I’m also beginning to dip my toes into more narrative work so it’ll be fun to see where that leads.

Has it been a smooth road?
Not by any means! Having a job I didn’t want to be at whilst spending every other minute trying to develop my own career and style was exhausting. On top of that, the move to freelance was equally if not more stressful because I had no idea when or where my next check was coming from.

There were weeks where I’d have like $8 in my bank account and a maxed out credit card. Literally scrounging for quarters in my room so I could grab Del Taco. And that wasn’t even that long ago, and I’m aware enough to know that could happen again any second.

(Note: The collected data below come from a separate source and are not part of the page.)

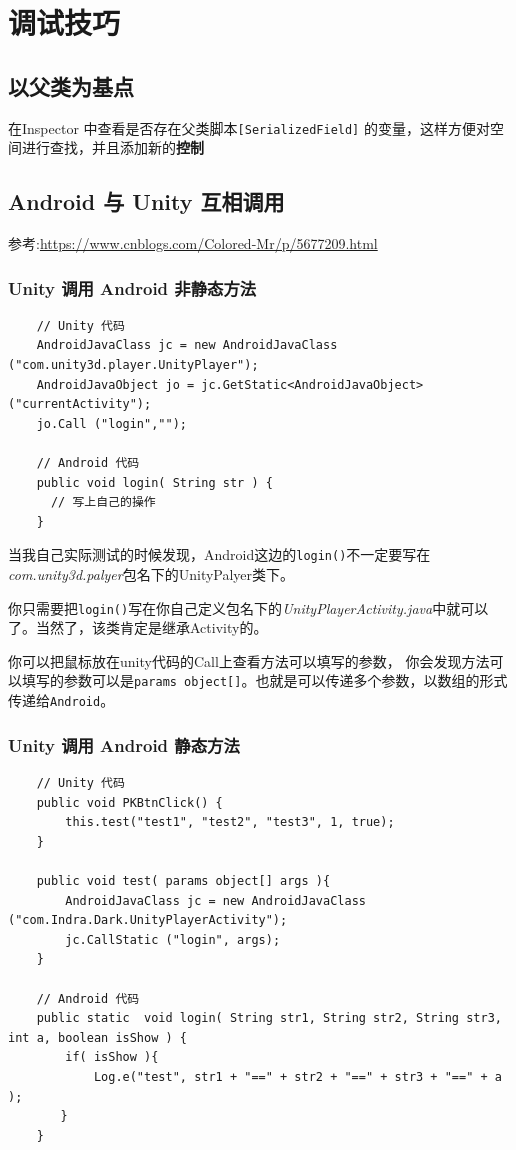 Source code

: \documentclass[UTF8,a4paper,12pt]{ctexbook}
\begin{document}
	\section{}
		

\chapter{调试技巧}
	\section{以父类为基点}
		在Inspector 中查看是否存在父类脚本\verb|[SerializedField]| 的变量，这样方便对空间进行查找，并且添加新的\textbf{控制}			
	
	
	\section{Android 与 Unity 互相调用}
		参考:\url{https://www.cnblogs.com/Colored-Mr/p/5677209.html}

		\subsection{Unity 调用 Android 非静态方法}
			\begin{lstlisting}
	// Unity 代码
	AndroidJavaClass jc = new AndroidJavaClass ("com.unity3d.player.UnityPlayer");
	AndroidJavaObject jo = jc.GetStatic<AndroidJavaObject> ("currentActivity");
	jo.Call ("login","");	
	
	// Android 代码
	public void login( String str ) {      
      // 写上自己的操作
	}
			\end{lstlisting}
		
			当我自己实际测试的时候发现，Android这边的\verb|login()|不一定要写在\textit{com.unity3d.palyer}包名下的UnityPalyer类下。
			
			你只需要把\verb|login()|写在你自己定义包名下的\textit{UnityPlayerActivity.java}中就可以了。当然了，该类肯定是继承Activity的。
			
			你可以把鼠标放在unity代码的Call上查看方法可以填写的参数， 你会发现方法可以填写的参数可以是\verb|params object[]|。也就是可以传递多个参数，以数组的形式传递给\verb|Android|。
		
		\subsection{Unity 调用 Android 静态方法}
			\begin{lstlisting}
	// Unity 代码
	public void PKBtnClick() {
	    this.test("test1", "test2", "test3", 1, true);
	}
	
	public void test( params object[] args ){
	    AndroidJavaClass jc = new AndroidJavaClass ("com.Indra.Dark.UnityPlayerActivity");
	    jc.CallStatic ("login", args);
	}
	
	// Android 代码
	public static  void login( String str1, String str2, String str3, int a, boolean isShow ) {
	    if( isShow ){            
	        Log.e("test", str1 + "==" + str2 + "==" + str3 + "==" + a );
	　　}
	}
			\end{lstlisting}
			
\end{document}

It’s enough to make me seriously doubt the path I’ve chosen. And now I’m in a different boat where I’m consistently working but sometimes don’t know when to stop; it’s addicting. And I don’t want to be scrounging around for quarters again anytime soon.

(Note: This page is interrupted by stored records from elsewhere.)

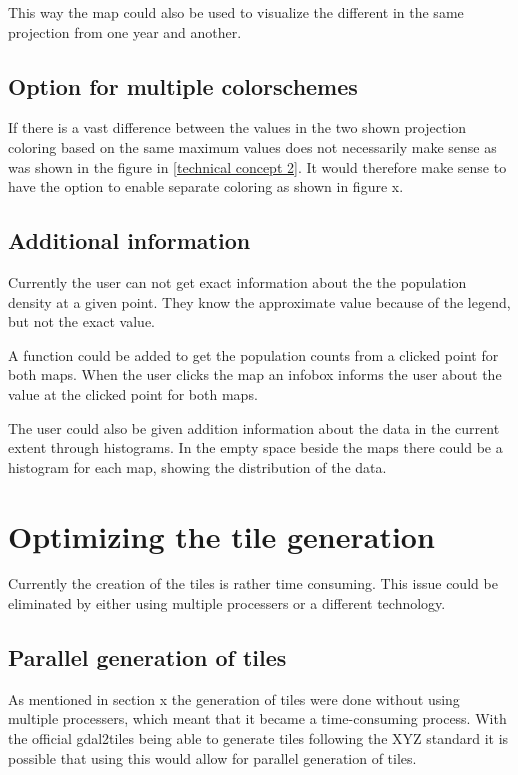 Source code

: This way the map could also be used to visualize the different in the same projection from one year and another.
\subsection{Option for multiple colorschemes}
If there is a vast difference between the values in the two shown projection coloring based on the same maximum values does not necessarily make sense as was shown in the figure in \ref{technical concept 2}. It would therefore make sense to have the option to enable separate coloring as shown in figure x. 

\subsection{Additional information}

Currently the user can not get exact information about the the population density at a given point. They know the approximate value because of the legend, but not the exact value. 

A function could be added to get the population counts from a clicked point for both maps. When the user clicks the map an infobox informs the user about the value at the clicked point for both maps. 

The user could also be given addition information about the data in the current extent through histograms. In the empty space beside the maps there could be a histogram for each map, showing the distribution of the data.

\section{Optimizing the tile generation}

Currently the creation of the tiles is rather time consuming. This issue could be eliminated by either using multiple processers or a different technology.

\subsection{Parallel generation of tiles}
As mentioned in section x the generation of tiles were done without using multiple processers, which meant that it became a time-consuming process. With the official gdal2tiles being able to generate tiles following the XYZ standard it is possible that using this would allow for parallel generation of tiles. 

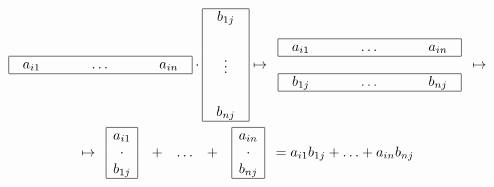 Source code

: \begin{gather*}
\begin{array}{ccc}
\hline
\multicolumn{1}{|c}{
\begin{array}{cc}
{a_{i1}}&{\hphantom{\ldots}}
\end{array}
}&{\ldots}&\multicolumn{1}{c|}{
\begin{array}{cc}
{\hphantom{\ldots}}&{a_{in}}
\end{array}
}\\
\hline
\end{array}
\cdot
\begin{array}{|c|}
\hline
{
\begin{array}{c}
{b_{1j}}\\
{\vphantom{\vdots}}
\end{array}
}\\
{\vdots}\\
{
\begin{array}{c}
{\vphantom{\vdots}}\\
{b_{nj}}
\end{array}
}\\
\hline
\end{array}
\mapsto
\begin{array}{c}
{
\begin{array}{ccc}
\hline
\multicolumn{1}{|c}{
\begin{array}{cc}
{a_{i1}}&{\hphantom{\ldots}}
\end{array}
}&{\ldots}&\multicolumn{1}{c|}{
\begin{array}{cc}
{\hphantom{\ldots}}&{a_{in}}
\end{array}
}\\
\hline
\end{array}
}\\
{}\\
{
\begin{array}{ccc}
\hline
\multicolumn{1}{|c}{
\begin{array}{cc}
{b_{1j}}&{\hphantom{\ldots}}
\end{array}
}&{\ldots}&\multicolumn{1}{c|}{
\begin{array}{cc}
{\hphantom{\ldots}}&{b_{nj}}
\end{array}
}\\
\hline
\end{array}
}
\end{array}\mapsto
\\
\mapsto
\begin{array}{ccccc}
{
\begin{array}{|c|}
\hline
{a_{i1}}\\{\cdot}\\{b_{1j}}\\
\hline
\end{array}
}&{+}&{\ldots}&{+}&{
\begin{array}{|c|}
\hline
{a_{in}}\\{\cdot}\\{b_{nj}}\\
\hline
\end{array}
}\\
\end{array}
=
a_{i1} b_{1j} + \ldots + a_{in} b_{nj}
\end{gather*}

Physically my job is pretty exhausting; I’m constantly running around trying to find the *perfect* thing while juggling other projects and appeasing directors, clients, artists, leading a team, etc. But in the end, I love it, so it’s all worth the hassle.

We’d love to hear more about what you do.
Well, I’m a production designer and art director, I work for myself and get most jobs just from references and recommendations and friends which I’m very grateful for. However, I take the most pride in creating images that are visually striking and seem fresh in some way.

I think the Kim Petras “I Don’t Want it at All” video directed by Charlotte Rutherford and the recent 88rising “Head in the Clouds” directed by Christine Yuan are the videos where I’ve been able to really push myself visually. Both of those directors are so wonderful though and were ideal collaborators for creating some exciting stuff.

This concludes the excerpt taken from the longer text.